## WHAT THE TASK REQUIRES
Find each line in the records below that contains the word "https", and copy it out.

## SUPPLIED RECORDS

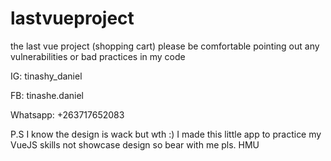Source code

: # lastvueproject
 the last vue project (shopping cart)
 please be comfortable pointing out any vulnerabilities or bad practices in my code
 
 IG: tinashy_daniel
 
 FB: tinashe.daniel
 
 Whatsapp: +263717652083

 P.S I know the design is wack but wth :) I made this little app to practice my VueJS skills not showcase design so bear with me pls. HMU
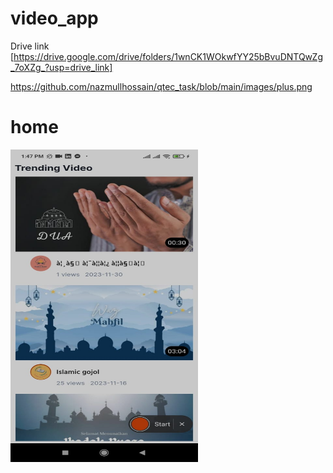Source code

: # video_app

Drive link [https://drive.google.com/drive/folders/1wnCK1WOkwfYY25bBvuDNTQwZg_7oXZg_?usp=drive_link]


https://github.com/nazmullhossain/qtec_task/blob/main/images/plus.png
# home
<img src="https://github.com/nazmullhossain/qtec_task/blob/main/images/task1.jpeg" width="300" height="500">
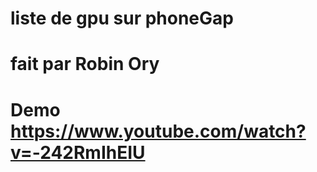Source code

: # liste de gpu sur phoneGap
#
# fait par Robin Ory
#
# Demo https://www.youtube.com/watch?v=-242RmIhEIU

## ANSWER TO THE EXERCISE
Drive link [https://drive.google.com/drive/folders/1wnCK1WOkwfYY25bBvuDNTQwZg_7oXZg_?usp=drive_link]
https://github.com/nazmullhossain/qtec_task/blob/main/images/plus.png
<img src="https://github.com/nazmullhossain/qtec_task/blob/main/images/task1.jpeg" width="300" height="500">
# Demo https://www.youtube.com/watch?v=-242RmIhEIU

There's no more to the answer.